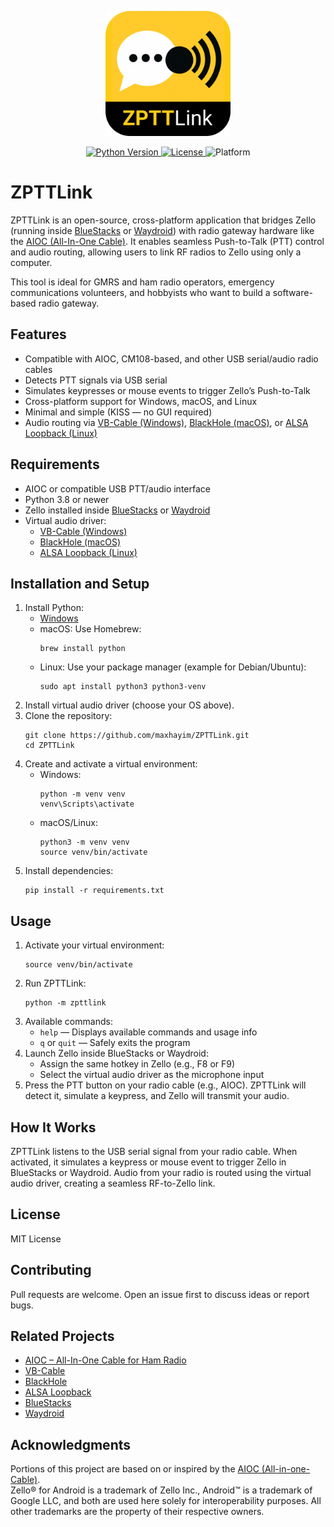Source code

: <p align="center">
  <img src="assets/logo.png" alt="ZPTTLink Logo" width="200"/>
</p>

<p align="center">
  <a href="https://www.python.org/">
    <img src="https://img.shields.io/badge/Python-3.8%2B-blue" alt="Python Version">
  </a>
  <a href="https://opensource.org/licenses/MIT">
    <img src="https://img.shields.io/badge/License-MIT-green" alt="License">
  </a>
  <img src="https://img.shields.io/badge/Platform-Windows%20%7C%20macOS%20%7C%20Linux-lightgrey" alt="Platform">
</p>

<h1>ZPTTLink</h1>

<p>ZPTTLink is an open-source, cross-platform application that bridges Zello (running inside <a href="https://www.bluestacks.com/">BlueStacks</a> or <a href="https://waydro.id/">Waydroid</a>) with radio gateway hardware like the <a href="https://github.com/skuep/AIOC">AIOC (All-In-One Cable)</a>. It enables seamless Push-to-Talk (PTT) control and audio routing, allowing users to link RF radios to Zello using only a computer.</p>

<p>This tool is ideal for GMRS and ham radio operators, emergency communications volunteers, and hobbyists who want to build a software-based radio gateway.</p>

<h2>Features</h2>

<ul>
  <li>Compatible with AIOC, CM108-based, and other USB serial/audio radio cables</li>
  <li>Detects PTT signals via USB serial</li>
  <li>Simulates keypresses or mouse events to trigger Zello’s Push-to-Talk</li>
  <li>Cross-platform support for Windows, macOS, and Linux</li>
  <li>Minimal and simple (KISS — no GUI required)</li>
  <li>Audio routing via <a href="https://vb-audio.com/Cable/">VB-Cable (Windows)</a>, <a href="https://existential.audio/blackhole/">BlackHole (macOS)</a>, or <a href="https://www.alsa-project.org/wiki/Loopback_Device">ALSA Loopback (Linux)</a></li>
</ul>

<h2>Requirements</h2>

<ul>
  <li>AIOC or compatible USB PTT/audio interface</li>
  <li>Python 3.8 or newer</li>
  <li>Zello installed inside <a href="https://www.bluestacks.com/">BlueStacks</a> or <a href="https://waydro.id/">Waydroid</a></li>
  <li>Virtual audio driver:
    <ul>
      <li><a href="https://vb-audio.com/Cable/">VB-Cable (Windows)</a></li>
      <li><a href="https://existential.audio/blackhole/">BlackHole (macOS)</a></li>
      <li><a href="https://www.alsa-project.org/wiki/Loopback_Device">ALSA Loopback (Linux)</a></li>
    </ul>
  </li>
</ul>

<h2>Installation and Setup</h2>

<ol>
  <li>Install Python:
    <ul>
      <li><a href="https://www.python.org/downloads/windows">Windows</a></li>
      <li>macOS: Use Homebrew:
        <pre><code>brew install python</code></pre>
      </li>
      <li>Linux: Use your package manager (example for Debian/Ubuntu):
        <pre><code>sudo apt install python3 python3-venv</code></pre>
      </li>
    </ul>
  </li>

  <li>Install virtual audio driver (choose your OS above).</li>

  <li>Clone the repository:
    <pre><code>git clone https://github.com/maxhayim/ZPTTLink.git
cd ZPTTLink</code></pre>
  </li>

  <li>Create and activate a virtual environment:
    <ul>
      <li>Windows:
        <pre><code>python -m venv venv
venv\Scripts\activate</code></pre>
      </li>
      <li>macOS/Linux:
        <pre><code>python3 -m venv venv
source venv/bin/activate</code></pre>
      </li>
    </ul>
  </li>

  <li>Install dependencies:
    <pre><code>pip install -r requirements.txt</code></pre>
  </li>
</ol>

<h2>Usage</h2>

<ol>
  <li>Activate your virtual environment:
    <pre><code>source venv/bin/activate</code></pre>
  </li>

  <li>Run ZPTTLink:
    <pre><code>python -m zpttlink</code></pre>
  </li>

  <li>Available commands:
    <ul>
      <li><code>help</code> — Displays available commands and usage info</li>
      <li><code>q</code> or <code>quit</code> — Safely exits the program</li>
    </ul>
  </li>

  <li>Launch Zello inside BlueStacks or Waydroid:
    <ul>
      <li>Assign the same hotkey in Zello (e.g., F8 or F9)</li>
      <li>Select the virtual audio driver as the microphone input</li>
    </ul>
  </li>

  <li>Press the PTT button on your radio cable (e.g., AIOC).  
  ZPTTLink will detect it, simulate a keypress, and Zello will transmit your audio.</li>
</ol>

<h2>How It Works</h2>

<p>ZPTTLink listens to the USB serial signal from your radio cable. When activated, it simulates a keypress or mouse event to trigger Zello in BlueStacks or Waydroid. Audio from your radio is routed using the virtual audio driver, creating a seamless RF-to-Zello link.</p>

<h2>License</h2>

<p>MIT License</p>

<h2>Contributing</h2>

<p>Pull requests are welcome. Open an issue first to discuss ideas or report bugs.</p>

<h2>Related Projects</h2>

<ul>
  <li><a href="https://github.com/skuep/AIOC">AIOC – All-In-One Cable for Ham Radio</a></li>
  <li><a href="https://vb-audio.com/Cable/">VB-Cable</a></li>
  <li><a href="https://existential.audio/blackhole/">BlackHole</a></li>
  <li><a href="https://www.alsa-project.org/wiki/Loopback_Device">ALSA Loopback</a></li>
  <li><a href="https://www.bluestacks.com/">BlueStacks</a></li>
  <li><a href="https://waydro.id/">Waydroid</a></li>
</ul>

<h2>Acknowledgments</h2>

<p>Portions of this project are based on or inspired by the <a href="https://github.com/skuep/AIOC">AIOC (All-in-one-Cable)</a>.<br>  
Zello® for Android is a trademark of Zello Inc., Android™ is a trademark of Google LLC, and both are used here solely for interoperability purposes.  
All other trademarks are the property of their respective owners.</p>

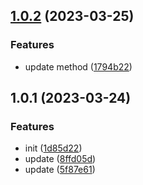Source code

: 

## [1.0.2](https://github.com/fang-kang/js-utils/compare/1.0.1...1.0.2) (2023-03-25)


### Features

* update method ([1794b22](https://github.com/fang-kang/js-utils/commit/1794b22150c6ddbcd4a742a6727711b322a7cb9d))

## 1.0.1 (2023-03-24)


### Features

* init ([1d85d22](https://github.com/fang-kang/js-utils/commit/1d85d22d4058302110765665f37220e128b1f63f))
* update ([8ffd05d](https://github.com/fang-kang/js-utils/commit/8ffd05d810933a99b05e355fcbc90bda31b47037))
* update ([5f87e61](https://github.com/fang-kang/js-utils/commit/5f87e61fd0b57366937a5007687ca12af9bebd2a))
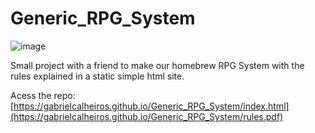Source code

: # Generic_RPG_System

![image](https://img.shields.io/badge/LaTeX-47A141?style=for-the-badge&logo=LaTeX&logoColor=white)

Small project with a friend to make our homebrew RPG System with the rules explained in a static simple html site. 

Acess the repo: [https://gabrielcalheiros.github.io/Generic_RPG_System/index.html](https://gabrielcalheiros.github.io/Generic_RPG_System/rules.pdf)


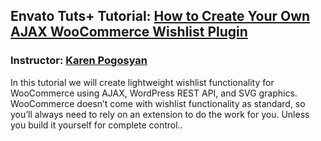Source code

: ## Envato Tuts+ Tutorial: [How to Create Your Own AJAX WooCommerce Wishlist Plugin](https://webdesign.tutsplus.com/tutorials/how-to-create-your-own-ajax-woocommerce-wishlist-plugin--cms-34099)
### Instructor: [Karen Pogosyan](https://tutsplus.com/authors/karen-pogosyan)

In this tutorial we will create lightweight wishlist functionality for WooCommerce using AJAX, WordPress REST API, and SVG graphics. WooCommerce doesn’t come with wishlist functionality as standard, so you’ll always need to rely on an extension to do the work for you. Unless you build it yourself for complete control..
··········
## Assignment
From the entries above, return exactly the line containing "<li>Minimal and simple", the line containing "<li>Python 3.8 or newer</li>", and all lines between, and nothing else.

## Response to the exercise
  <li>Minimal and simple (KISS — no GUI required)</li>
  <li>Audio routing via <a href="https://vb-audio.com/Cable/">VB-Cable (Windows)</a>, <a href="https://existential.audio/blackhole/">BlackHole (macOS)</a>, or <a href="https://www.alsa-project.org/wiki/Loopback_Device">ALSA Loopback (Linux)</a></li>
</ul>

<h2>Requirements</h2>

<ul>
  <li>AIOC or compatible USB PTT/audio interface</li>
  <li>Python 3.8 or newer</li>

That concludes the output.